While real-life looks in the mirror can reveal pregnancy weight gain, stretch marks, and the effects of fatigue, it’s different online. By simply opening Instagram hashtags such as #mombod and #postbabybody, a new mom might think she’s the only one who doesn’t look like a supermodel. In one Australian study, only 9% of social media images showed overweight moms, and only 5% showed stretch marks or C-section scars.

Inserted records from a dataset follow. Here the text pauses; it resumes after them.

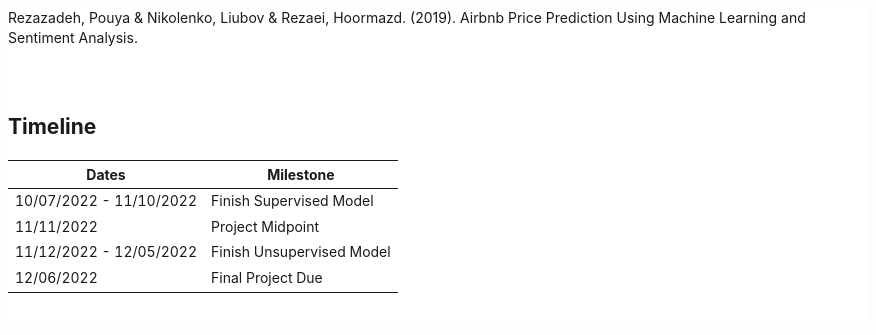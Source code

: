 Rezazadeh, Pouya & Nikolenko, Liubov & Rezaei, Hoormazd. (2019). Airbnb Price Prediction Using Machine Learning and Sentiment Analysis. 


<p>&nbsp;</p>

## **Timeline**

| Dates | Milestone |
| ---- | ------------ |
| 10/07/2022 - 11/10/2022 | Finish Supervised Model |
| 11/11/2022 | Project Midpoint |
| 11/12/2022 - 12/05/2022 | Finish Unsupervised Model |
| 12/06/2022 | Final Project Due |

<p>&nbsp;</p>


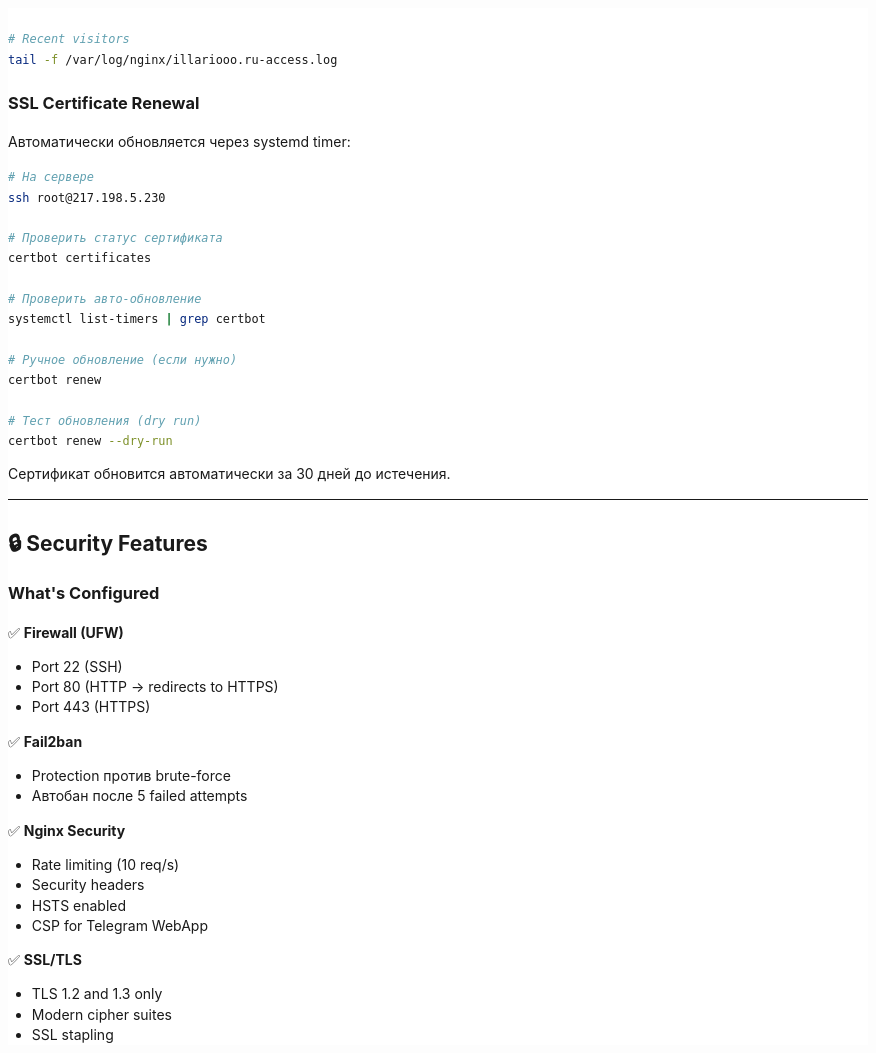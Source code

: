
 ```bash

# Recent visitors
tail -f /var/log/nginx/illariooo.ru-access.log
```

### SSL Certificate Renewal

Автоматически обновляется через systemd timer:

```bash
# На сервере
ssh root@217.198.5.230

# Проверить статус сертификата
certbot certificates

# Проверить авто-обновление
systemctl list-timers | grep certbot

# Ручное обновление (если нужно)
certbot renew

# Тест обновления (dry run)
certbot renew --dry-run
```

Сертификат обновится автоматически за 30 дней до истечения.

---

## 🔒 Security Features

### What's Configured

✅ **Firewall (UFW)**
- Port 22 (SSH)
- Port 80 (HTTP → redirects to HTTPS)
- Port 443 (HTTPS)

✅ **Fail2ban**
- Protection против brute-force
- Автобан после 5 failed attempts

✅ **Nginx Security**
- Rate limiting (10 req/s)
- Security headers
- HSTS enabled
- CSP for Telegram WebApp

✅ **SSL/TLS**
- TLS 1.2 and 1.3 only
- Modern cipher suites
- SSL stapling
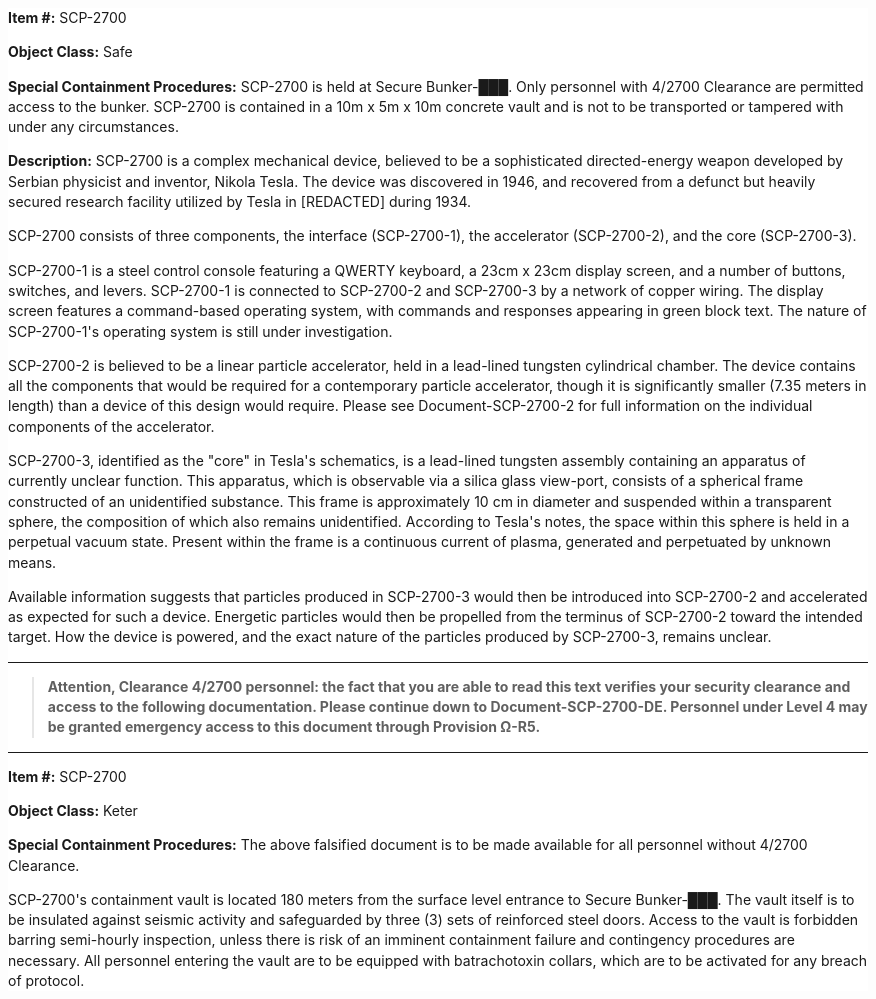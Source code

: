 **Item #:** SCP-2700

**Object Class:** Safe

**Special Containment Procedures:** SCP-2700 is held at Secure Bunker-███. Only personnel with 4/2700 Clearance are permitted access to the bunker. SCP-2700 is contained in a 10m x 5m x 10m concrete vault and is not to be transported or tampered with under any circumstances.

**Description:** SCP-2700 is a complex mechanical device, believed to be a sophisticated directed-energy weapon developed by Serbian physicist and inventor, Nikola Tesla. The device was discovered in 1946, and recovered from a defunct but heavily secured research facility utilized by Tesla in \[REDACTED\] during 1934.

SCP-2700 consists of three components, the interface (SCP-2700-1), the accelerator (SCP-2700-2), and the core (SCP-2700-3).

SCP-2700-1 is a steel control console featuring a QWERTY keyboard, a 23cm x 23cm display screen, and a number of buttons, switches, and levers. SCP-2700-1 is connected to SCP-2700-2 and SCP-2700-3 by a network of copper wiring. The display screen features a command-based operating system, with commands and responses appearing in green block text. The nature of SCP-2700-1's operating system is still under investigation.

SCP-2700-2 is believed to be a linear particle accelerator, held in a lead-lined tungsten cylindrical chamber. The device contains all the components that would be required for a contemporary particle accelerator, though it is significantly smaller (7.35 meters in length) than a device of this design would require. Please see Document-SCP-2700-2 for full information on the individual components of the accelerator.

SCP-2700-3, identified as the "core" in Tesla's schematics, is a lead-lined tungsten assembly containing an apparatus of currently unclear function. This apparatus, which is observable via a silica glass view-port, consists of a spherical frame constructed of an unidentified substance. This frame is approximately 10 cm in diameter and suspended within a transparent sphere, the composition of which also remains unidentified. According to Tesla's notes, the space within this sphere is held in a perpetual vacuum state. Present within the frame is a continuous current of plasma, generated and perpetuated by unknown means.

Available information suggests that particles produced in SCP-2700-3 would then be introduced into SCP-2700-2 and accelerated as expected for such a device. Energetic particles would then be propelled from the terminus of SCP-2700-2 toward the intended target. How the device is powered, and the exact nature of the particles produced by SCP-2700-3, remains unclear.

* * *

> **Attention, Clearance 4/2700 personnel: the fact that you are able to read this text verifies your security clearance and access to the following documentation. Please continue down to Document-SCP-2700-DE. Personnel under Level 4 may be granted emergency access to this document through Provision Ω-R5.**

* * *

**Item #:** SCP-2700

**Object Class:** Keter

**Special Containment Procedures:** The above falsified document is to be made available for all personnel without 4/2700 Clearance.

SCP-2700's containment vault is located 180 meters from the surface level entrance to Secure Bunker-███. The vault itself is to be insulated against seismic activity and safeguarded by three (3) sets of reinforced steel doors. Access to the vault is forbidden barring semi-hourly inspection, unless there is risk of an imminent containment failure and contingency procedures are necessary. All personnel entering the vault are to be equipped with batrachotoxin collars, which are to be activated for any breach of protocol.
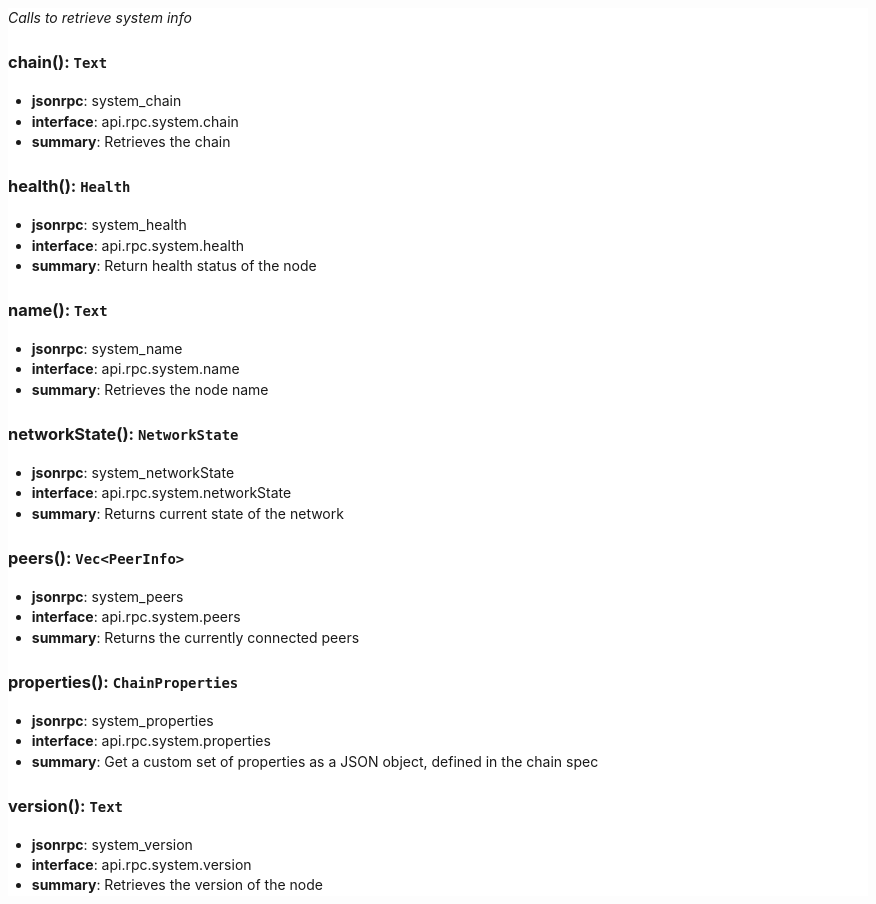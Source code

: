 _Calls to retrieve system info_
 
### chain(): `Text`
- **jsonrpc**: system_chain
- **interface**: api.rpc.system.chain
- **summary**: Retrieves the chain
 
### health(): `Health`
- **jsonrpc**: system_health
- **interface**: api.rpc.system.health
- **summary**: Return health status of the node
 
### name(): `Text`
- **jsonrpc**: system_name
- **interface**: api.rpc.system.name
- **summary**: Retrieves the node name
 
### networkState(): `NetworkState`
- **jsonrpc**: system_networkState
- **interface**: api.rpc.system.networkState
- **summary**: Returns current state of the network
 
### peers(): `Vec<PeerInfo>`
- **jsonrpc**: system_peers
- **interface**: api.rpc.system.peers
- **summary**: Returns the currently connected peers
 
### properties(): `ChainProperties`
- **jsonrpc**: system_properties
- **interface**: api.rpc.system.properties
- **summary**: Get a custom set of properties as a JSON object, defined in the chain spec
 
### version(): `Text`
- **jsonrpc**: system_version
- **interface**: api.rpc.system.version
- **summary**: Retrieves the version of the node
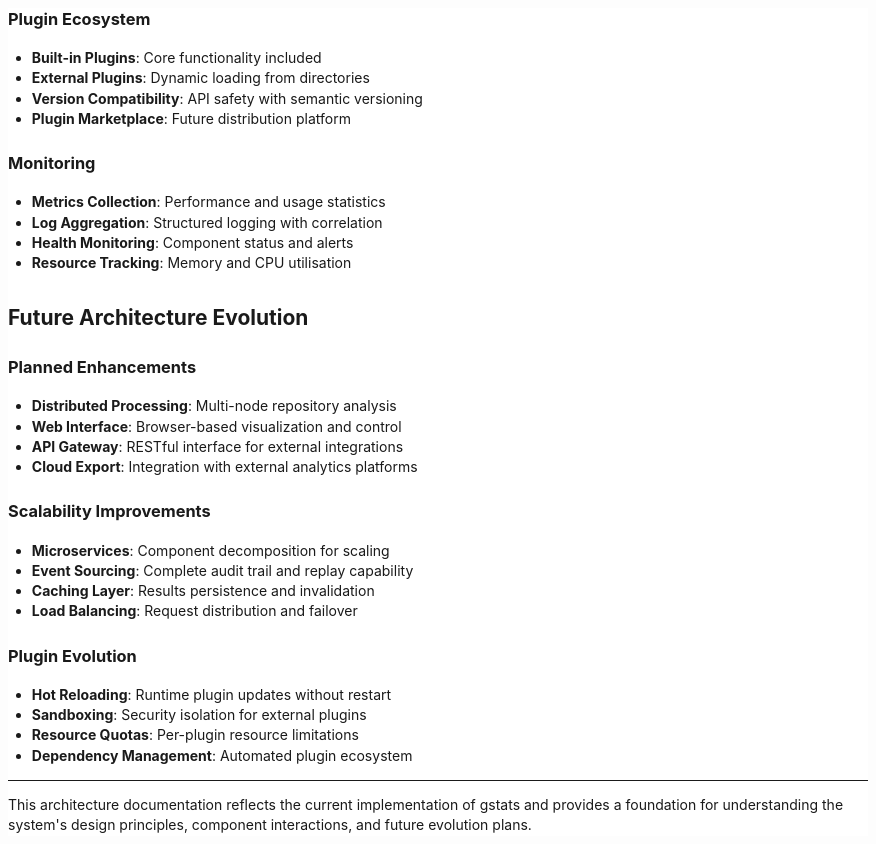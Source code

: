 ### Plugin Ecosystem
- **Built-in Plugins**: Core functionality included
- **External Plugins**: Dynamic loading from directories
- **Version Compatibility**: API safety with semantic versioning
- **Plugin Marketplace**: Future distribution platform

### Monitoring
- **Metrics Collection**: Performance and usage statistics
- **Log Aggregation**: Structured logging with correlation
- **Health Monitoring**: Component status and alerts
- **Resource Tracking**: Memory and CPU utilisation

## Future Architecture Evolution

### Planned Enhancements
- **Distributed Processing**: Multi-node repository analysis
- **Web Interface**: Browser-based visualization and control
- **API Gateway**: RESTful interface for external integrations
- **Cloud Export**: Integration with external analytics platforms

### Scalability Improvements
- **Microservices**: Component decomposition for scaling
- **Event Sourcing**: Complete audit trail and replay capability
- **Caching Layer**: Results persistence and invalidation
- **Load Balancing**: Request distribution and failover

### Plugin Evolution
- **Hot Reloading**: Runtime plugin updates without restart
- **Sandboxing**: Security isolation for external plugins
- **Resource Quotas**: Per-plugin resource limitations
- **Dependency Management**: Automated plugin ecosystem

---

This architecture documentation reflects the current implementation of gstats and provides a foundation for understanding the system's design principles, component interactions, and future evolution plans.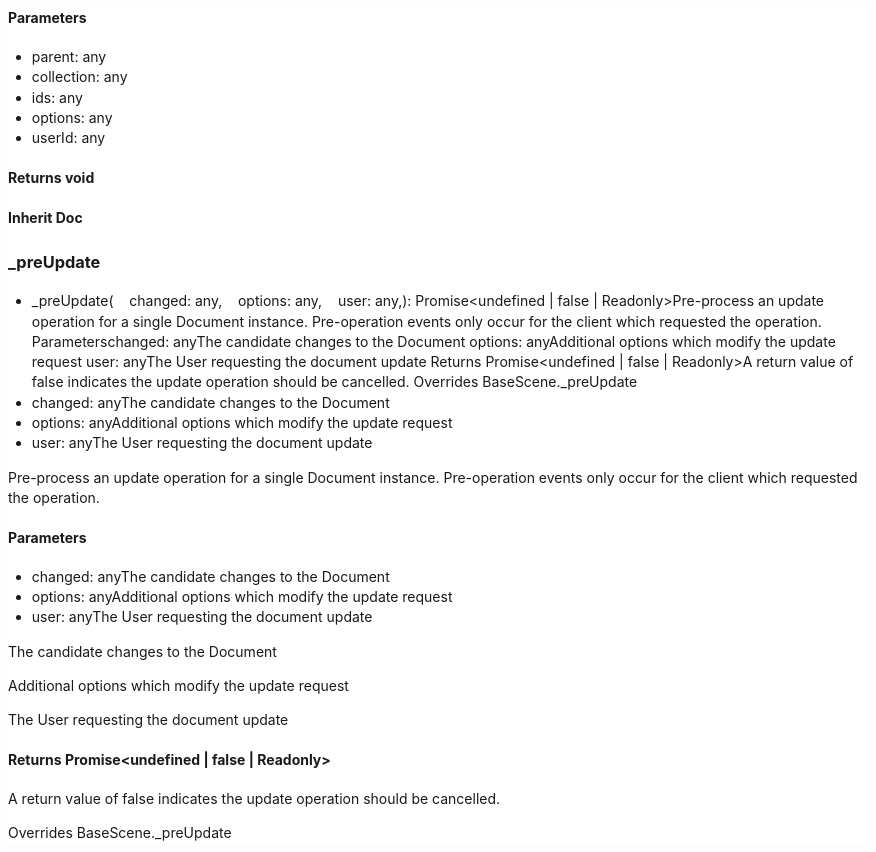 
#### Parameters

- parent: any
- collection: any
- ids: any
- options: any
- userId: any


#### Returns void


#### Inherit Doc


### _preUpdate

- _preUpdate(    changed: any,    options: any,    user: any,): Promise<undefined | false | Readonly<Notification>>Pre-process an update operation for a single Document instance. Pre-operation events only occur for the client
which requested the operation.
Parameterschanged: anyThe candidate changes to the Document
options: anyAdditional options which modify the update request
user: anyThe User requesting the document update
Returns Promise<undefined | false | Readonly<Notification>>A return value of false indicates the update operation should be cancelled.
Overrides BaseScene._preUpdate
- changed: anyThe candidate changes to the Document
- options: anyAdditional options which modify the update request
- user: anyThe User requesting the document update

Pre-process an update operation for a single Document instance. Pre-operation events only occur for the client
which requested the operation.


#### Parameters

- changed: anyThe candidate changes to the Document
- options: anyAdditional options which modify the update request
- user: anyThe User requesting the document update

The candidate changes to the Document

Additional options which modify the update request

The User requesting the document update


#### Returns Promise<undefined | false | Readonly<Notification>>

A return value of false indicates the update operation should be cancelled.

Overrides BaseScene._preUpdate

Just as doctored or misleading photos have long convinced teen girls that there’s something wrong with their growing bodies, the same problem seems to lurk for postpartum women. To get a handle on the issue, researchers from the University of Sydney studied 600 Instagram posts to see how social media depictions of postpartum life affect people actually living it. They noted a tendency to show relatively trim women in workout clothing as if their postpartum body was a weakness or an illness that required exercise to overcome. Yet, oddly, few of the fitness-oriented images showed any significant muscularity.
As reported in the journal Healthcare and on WebMD.com, these results suggest that social media sets extremely unreasonable expectations for new mothers, which, in turn, can increase the already high risk of depression. A third of new mothers already report feeling alone. More than half say they feel “friendless.” According to the American Psychological Association, up to one in seven new mothers will face postpartum depression, and 9% may suffer post-traumatic stress disorder.
Lead researcher Megan Gow, PhD, says she hopes her study and others will alert health care practitioners to the problem of social media in postpartum mental health. Once aware of many of these issues, practitioners will be better able to emphasize the postpartum journey as a holistic one, a time to reflect, and enjoy and get to know your baby, not a race to fit into those pre-pregnancy jeans.
Social media sets extremely unreasonable expectations for new mothers, which, in turn, can increase the already high risk of depression.